The last novel by one of Germany's most important post-war writers, All for Nothing was published in Germany in 2006, just before the author's death. It describes with matter-of-fact clarity and acuity, and a roving point of view, the atmosphere in East Prussia during the winter of 1944-45, as the German forces are in retreat and the Red Army approaches. The von Globig family's manor house, the Georgenhof, is falling into a state of disrepair. "Auntie" runs the estate as best she can since Eberhard von Globig, a special officer in the Germany army, went to war, leaving behind his beautiful but vague wife Katharina and her bookish twelve-year-old son Peter. As the road beside the house fills with Germans fleeing the occupied territories, the Georgenhof receives strange visitors--a Nazi violinist, a dissident painter, a Baltic baron, even a Jewish refugee--but life continues in the main as banal, wondrous, and complicit as ever for the main characters, until their caution, their hedged bets and provisions, their wondering, and their denial are answered by the wholly expected, events they haven't allowed themselves to imagine.
作者簡介
Walter Kempowski (1929-2007) was one of Germany's most important post-war writers. He settled after the war in Hamburg, but on returning to his home town of Rostock in the late 1940s he was sentenced to 25 years in prison for espionage by a Soviet military tribunal, of which he served eight years, in Bautzen. In the 1980s he began work on an immense project, Echo Soundings, gathering together first hand accounts, diaries, letters and memoirs of the second world war, which he collated and curated into ten volumes published over 20 years, and which is considered a modern classic.

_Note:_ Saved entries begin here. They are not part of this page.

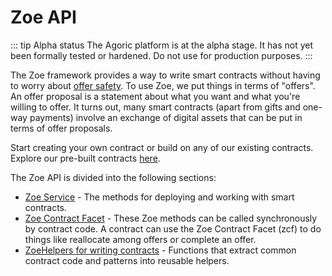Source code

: # Zoe API

<Zoe-Version/>

::: tip Alpha status
The Agoric platform is at the alpha stage. It has not yet been 
formally tested or hardened. Do not use for production purposes.
:::

The Zoe framework provides a way to write smart contracts without having to worry about [offer safety](../guide/offer-safety.md). To use Zoe, we put things in terms of "offers". An offer proposal is a statement about what you want and what you're willing to offer. It turns out, many smart contracts (apart from gifts and one-way payments) involve an exchange of digital assets that can be put in terms of offer proposals.

Start creating your own contract or build on any of our existing contracts.
Explore our pre-built contracts [here](../guide/contracts/README.md).

The Zoe API is divided into the following sections:

- [Zoe Service](./zoe.md) - 
  The methods for deploying and working with smart contracts.
- [Zoe Contract Facet](./zoe-contract-facet.md) -
  These Zoe methods can be called synchronously by contract code. A contract can use the Zoe Contract Facet (zcf) to do things like reallocate among offers or complete an offer.
- [ZoeHelpers for writing contracts](./zoe-helpers.md) -
  Functions that extract common contract code and patterns into reusable helpers.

Anthea Bell is a translator from the German, French, and Danish, and the winner of the Independent Foreign Fiction Prize, the Helen and Kurt Wolff Translator's Prize, and, three times over, the Marsh Award for Children's Literature in Translation. For NYRB Classics, Bell has translated Stefan Zweig's Confusion and Journey Into the Past, and for The New York Review Children's Collection, Otfried Preussler's Krabat and the Sorcerer's Mill, The Little Water Sprite, The Little Witch, and The Robber Hotzenplotz.
Jenny Erpenbeck is the author of several works of fiction, including The Book of Words, Visitation, The End of Days, and the forthcoming Go, Went, Gone (September 2017).